Task directions
Restate word for word the lines of the records below, starting at the line that contains "uma pessoa experimenta?" and ending at the line that contains "temperatura à noite?", with both of those lines included and nothing else.

━━ Supplied information

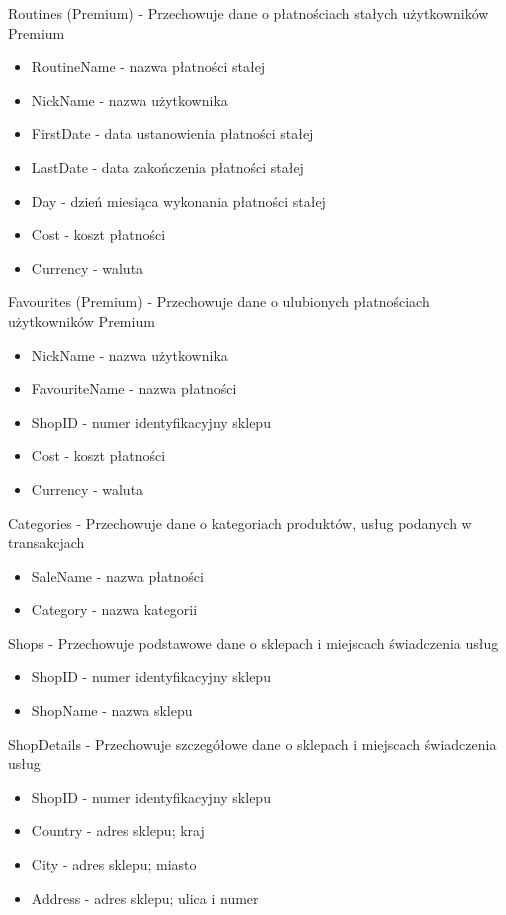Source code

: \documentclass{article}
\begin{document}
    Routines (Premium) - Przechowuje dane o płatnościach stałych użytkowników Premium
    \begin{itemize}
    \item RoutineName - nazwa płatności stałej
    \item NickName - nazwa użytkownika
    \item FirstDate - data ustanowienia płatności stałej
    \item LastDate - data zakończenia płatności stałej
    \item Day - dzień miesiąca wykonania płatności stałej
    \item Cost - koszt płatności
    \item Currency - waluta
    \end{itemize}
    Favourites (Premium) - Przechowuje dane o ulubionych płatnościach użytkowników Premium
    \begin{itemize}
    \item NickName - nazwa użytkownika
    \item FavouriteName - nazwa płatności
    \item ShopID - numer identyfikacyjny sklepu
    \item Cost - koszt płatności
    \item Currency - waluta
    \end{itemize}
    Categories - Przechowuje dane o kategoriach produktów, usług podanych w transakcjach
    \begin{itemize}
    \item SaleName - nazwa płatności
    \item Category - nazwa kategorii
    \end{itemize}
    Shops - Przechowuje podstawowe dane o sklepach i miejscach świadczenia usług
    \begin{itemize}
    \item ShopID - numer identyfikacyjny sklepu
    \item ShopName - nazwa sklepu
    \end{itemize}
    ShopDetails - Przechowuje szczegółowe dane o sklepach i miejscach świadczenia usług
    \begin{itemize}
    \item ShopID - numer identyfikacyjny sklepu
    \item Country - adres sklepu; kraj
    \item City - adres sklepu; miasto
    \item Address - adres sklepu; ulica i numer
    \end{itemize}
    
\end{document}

━━━━
━━ Supplied information

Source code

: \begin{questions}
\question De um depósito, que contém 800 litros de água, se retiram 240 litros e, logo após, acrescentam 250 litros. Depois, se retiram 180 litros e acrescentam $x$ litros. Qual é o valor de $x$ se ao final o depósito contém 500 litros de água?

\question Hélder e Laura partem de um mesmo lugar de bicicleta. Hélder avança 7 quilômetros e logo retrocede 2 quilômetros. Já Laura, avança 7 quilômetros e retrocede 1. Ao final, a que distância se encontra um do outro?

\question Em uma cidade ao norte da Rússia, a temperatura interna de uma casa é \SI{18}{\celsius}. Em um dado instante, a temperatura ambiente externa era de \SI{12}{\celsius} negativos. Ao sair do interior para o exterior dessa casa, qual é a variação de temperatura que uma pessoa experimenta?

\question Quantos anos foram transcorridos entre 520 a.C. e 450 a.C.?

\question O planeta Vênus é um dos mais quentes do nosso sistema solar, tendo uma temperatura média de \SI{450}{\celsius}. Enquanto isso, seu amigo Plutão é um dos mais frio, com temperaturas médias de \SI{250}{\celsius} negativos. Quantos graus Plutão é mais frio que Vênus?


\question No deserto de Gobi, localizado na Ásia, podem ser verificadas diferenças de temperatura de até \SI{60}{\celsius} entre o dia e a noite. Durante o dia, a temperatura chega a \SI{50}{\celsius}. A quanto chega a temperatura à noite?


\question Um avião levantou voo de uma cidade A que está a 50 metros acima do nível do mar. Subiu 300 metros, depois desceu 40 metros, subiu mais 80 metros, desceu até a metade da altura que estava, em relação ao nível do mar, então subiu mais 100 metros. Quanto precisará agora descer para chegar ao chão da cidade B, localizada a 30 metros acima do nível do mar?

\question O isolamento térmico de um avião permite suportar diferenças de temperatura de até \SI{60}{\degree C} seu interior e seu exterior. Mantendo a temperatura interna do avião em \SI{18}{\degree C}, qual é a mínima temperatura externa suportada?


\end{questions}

━━━━

Task solution
\question Em uma cidade ao norte da Rússia, a temperatura interna de uma casa é \SI{18}{\celsius}. Em um dado instante, a temperatura ambiente externa era de \SI{12}{\celsius} negativos. Ao sair do interior para o exterior dessa casa, qual é a variação de temperatura que uma pessoa experimenta?

\question Quantos anos foram transcorridos entre 520 a.C. e 450 a.C.?

\question O planeta Vênus é um dos mais quentes do nosso sistema solar, tendo uma temperatura média de \SI{450}{\celsius}. Enquanto isso, seu amigo Plutão é um dos mais frio, com temperaturas médias de \SI{250}{\celsius} negativos. Quantos graus Plutão é mais frio que Vênus?


\question No deserto de Gobi, localizado na Ásia, podem ser verificadas diferenças de temperatura de até \SI{60}{\celsius} entre o dia e a noite. Durante o dia, a temperatura chega a \SI{50}{\celsius}. A quanto chega a temperatura à noite?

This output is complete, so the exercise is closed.